Proton/amdgpu/Mesa receiving updates is no different than installing newer "Game Ready" drivers when a new GPU comes out.

I assume they don't go out of their way to install older (potentially incompatible) drivers on Windows just so they can compare two separate benchmarks.

Besides that, after disabling Flatpak and rpm-ostree updates in Bazzite, the only remaining variable is Proton. Which should be easily fixed by manually copying a fixed Proton version to their compatibility tools and using that.

[–] ProdigalFrog@slrpnk.net 7 points 8 hours ago (4 children)

Without re-testing their entire suite of cards for every new card review (which is cost prohibitive), performance changing from updates would make the comparisons between cards less useful, as it cannot be determined if the newer card being tested is better or worse purely on the merits of the hardware itself, since newer software may be artificially making it look better or worse than the tested cards that came before, and thus the actual integrity and usefulness of the testing comes into question.

They are trying to assemble a like-for-like dataset that doesn't require their entire catalog of cards to be regularly retested to ensure that it remains like-for-like. Keeping all the software the same across tests ensures that they can add new data piecemeal and still retain an apples-to-apples comparison.

[–] domi@lemmy.secnd.me 1 points 7 hours ago (3 children)

That makes sense.

So the best option seems to be to note updates for newer cards down until the automated testing can be done on Linux as well.

[–] ProdigalFrog@slrpnk.net 4 points 7 hours ago* (last edited 7 hours ago) (1 children)

AFAIK, It's not an issue of automated testing, and I don't believe they re-test all their cards on Windows with every new review either. Instead, they maintain the same versions of software on Windows as well until enough time has passed and enough updates have piled up that they do finally re-test everything with new games to create a new dataset to compare against. They're trying to do the same methodology on Linux.

[–] domi@lemmy.secnd.me 1 points 7 hours ago (1 children)

Instead, they maintain the same versions of software on Windows as well until enough time has passed and enough updates have piled up that they do finally re-test everything

I'm not that involved with their testing procedure but doesn't that put newer cards at a disadvantage?

They lack any sort of driver optimization if the release drivers are never installed.

[–] ProdigalFrog@slrpnk.net 1 points 3 hours ago* (last edited 22 minutes ago)

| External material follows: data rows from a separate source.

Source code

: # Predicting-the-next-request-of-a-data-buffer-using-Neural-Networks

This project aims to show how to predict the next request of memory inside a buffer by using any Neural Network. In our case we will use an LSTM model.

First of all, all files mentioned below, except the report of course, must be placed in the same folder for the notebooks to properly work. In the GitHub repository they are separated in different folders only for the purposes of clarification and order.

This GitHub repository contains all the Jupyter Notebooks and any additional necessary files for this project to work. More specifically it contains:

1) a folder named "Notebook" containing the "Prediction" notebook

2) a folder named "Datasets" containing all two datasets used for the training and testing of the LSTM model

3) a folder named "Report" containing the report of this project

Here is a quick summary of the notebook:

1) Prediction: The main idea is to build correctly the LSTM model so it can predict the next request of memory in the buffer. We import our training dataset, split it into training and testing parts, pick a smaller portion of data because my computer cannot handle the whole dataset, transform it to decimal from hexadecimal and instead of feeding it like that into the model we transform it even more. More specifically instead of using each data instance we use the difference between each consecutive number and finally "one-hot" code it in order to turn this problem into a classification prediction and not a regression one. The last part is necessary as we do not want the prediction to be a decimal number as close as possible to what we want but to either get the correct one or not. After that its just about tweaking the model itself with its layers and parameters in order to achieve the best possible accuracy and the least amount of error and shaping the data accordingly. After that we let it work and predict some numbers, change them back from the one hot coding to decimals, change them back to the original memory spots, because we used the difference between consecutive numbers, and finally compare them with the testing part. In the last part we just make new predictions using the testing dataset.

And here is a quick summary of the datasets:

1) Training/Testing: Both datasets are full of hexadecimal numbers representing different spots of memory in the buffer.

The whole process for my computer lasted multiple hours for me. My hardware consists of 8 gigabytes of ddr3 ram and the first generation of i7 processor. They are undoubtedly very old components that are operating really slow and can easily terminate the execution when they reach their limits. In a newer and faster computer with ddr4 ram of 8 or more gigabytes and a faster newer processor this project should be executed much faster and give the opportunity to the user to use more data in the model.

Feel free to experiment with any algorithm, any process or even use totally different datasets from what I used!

That's a good point. I went back to the video to rewatch it, and turns out I totally missed where they said they only freeze things during a testing phase, then unfreeze it after they're done and allow updates to commence as normal.

They mentioned that due to Linux receiving more frequent updates often with meaningful performance improvements, they'll have to throw away older data and re-test more often on Linux, as Windows doesn't really change much in performance between updates. So I would guess that they would use release drivers with new cards, and likely would only re-test their entire suite if the release driver also gave a big performance boost on older cards.